**PROBLEM TO SOLVE**
Across these entries, report how many lines include the string "lvert", with nothing but the number.
▶
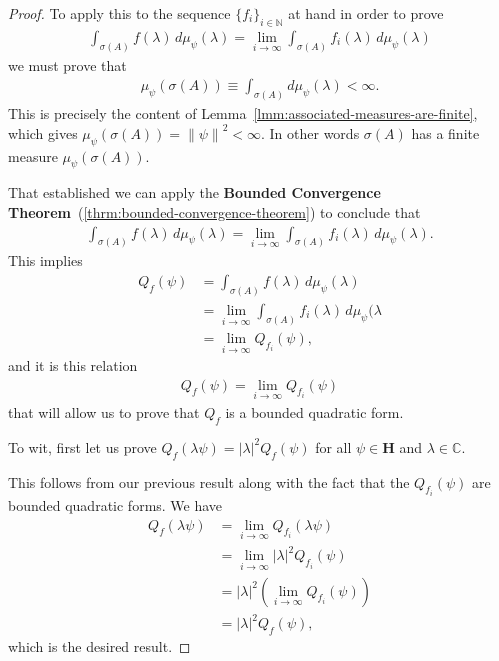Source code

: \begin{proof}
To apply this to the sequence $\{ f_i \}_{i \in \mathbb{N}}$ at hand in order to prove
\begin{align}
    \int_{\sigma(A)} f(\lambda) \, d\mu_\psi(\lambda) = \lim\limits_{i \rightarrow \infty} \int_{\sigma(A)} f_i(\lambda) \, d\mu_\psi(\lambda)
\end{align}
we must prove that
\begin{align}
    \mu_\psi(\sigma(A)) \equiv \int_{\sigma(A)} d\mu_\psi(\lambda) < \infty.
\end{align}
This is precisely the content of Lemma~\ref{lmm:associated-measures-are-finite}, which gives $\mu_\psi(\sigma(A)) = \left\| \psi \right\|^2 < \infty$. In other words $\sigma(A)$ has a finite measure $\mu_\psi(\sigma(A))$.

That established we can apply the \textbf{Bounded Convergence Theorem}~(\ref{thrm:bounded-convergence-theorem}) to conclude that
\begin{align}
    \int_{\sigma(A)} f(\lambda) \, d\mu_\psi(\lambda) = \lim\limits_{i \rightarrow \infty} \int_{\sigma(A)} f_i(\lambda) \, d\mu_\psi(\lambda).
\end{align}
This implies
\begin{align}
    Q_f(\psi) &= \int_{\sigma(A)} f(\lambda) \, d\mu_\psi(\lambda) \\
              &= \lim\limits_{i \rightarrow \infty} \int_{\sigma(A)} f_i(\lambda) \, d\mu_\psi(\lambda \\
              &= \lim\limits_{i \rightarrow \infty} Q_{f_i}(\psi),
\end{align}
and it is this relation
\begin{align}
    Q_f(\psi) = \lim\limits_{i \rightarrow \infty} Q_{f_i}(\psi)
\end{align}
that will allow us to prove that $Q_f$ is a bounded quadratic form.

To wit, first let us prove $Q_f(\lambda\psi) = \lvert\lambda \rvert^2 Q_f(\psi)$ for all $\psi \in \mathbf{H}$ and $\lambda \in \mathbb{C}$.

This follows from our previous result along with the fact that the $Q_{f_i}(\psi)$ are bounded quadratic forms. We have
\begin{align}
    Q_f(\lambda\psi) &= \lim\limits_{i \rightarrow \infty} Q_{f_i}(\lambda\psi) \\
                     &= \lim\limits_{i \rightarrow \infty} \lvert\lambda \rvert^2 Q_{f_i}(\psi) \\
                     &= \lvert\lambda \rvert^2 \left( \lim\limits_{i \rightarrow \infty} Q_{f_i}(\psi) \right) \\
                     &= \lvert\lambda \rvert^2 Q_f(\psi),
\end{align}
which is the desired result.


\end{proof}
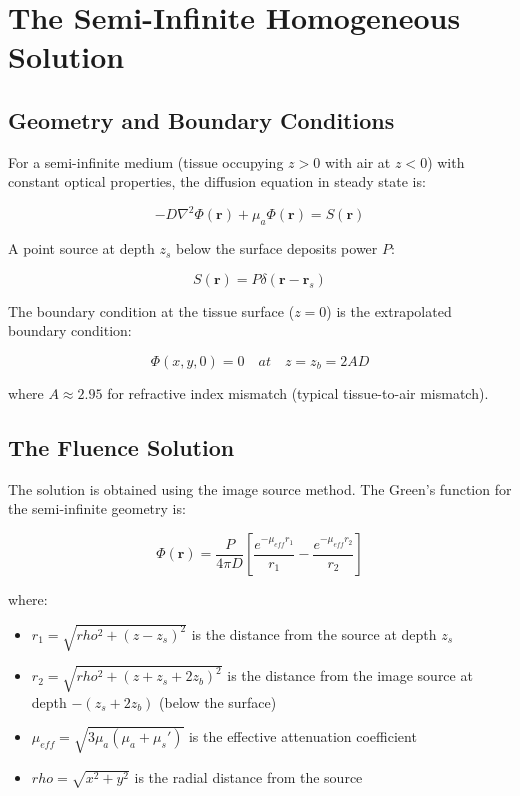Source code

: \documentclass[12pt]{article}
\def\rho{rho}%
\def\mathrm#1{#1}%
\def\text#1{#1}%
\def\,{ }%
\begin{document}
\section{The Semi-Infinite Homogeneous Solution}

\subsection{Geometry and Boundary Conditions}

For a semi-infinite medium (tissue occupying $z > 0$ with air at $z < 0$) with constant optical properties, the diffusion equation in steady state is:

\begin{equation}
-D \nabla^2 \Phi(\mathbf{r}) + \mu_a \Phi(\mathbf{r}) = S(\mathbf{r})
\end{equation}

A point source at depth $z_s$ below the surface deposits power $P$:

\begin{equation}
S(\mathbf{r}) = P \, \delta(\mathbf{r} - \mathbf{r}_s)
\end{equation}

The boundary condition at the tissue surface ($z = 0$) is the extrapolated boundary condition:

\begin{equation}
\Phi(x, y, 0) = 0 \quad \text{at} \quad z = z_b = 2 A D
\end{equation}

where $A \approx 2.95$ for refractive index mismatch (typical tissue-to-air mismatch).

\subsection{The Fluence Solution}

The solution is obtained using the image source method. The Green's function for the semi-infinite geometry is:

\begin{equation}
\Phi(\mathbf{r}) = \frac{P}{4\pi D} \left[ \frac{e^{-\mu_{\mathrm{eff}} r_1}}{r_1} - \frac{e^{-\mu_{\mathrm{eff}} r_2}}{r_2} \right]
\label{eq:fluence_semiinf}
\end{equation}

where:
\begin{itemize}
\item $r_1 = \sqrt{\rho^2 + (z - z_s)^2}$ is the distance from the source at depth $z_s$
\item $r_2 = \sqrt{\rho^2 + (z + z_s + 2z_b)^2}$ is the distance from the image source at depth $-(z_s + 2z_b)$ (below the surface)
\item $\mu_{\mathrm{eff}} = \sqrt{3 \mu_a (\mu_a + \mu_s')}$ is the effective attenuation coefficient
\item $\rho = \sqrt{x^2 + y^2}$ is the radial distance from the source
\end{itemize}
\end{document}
◀
**ANSWER AREA**
4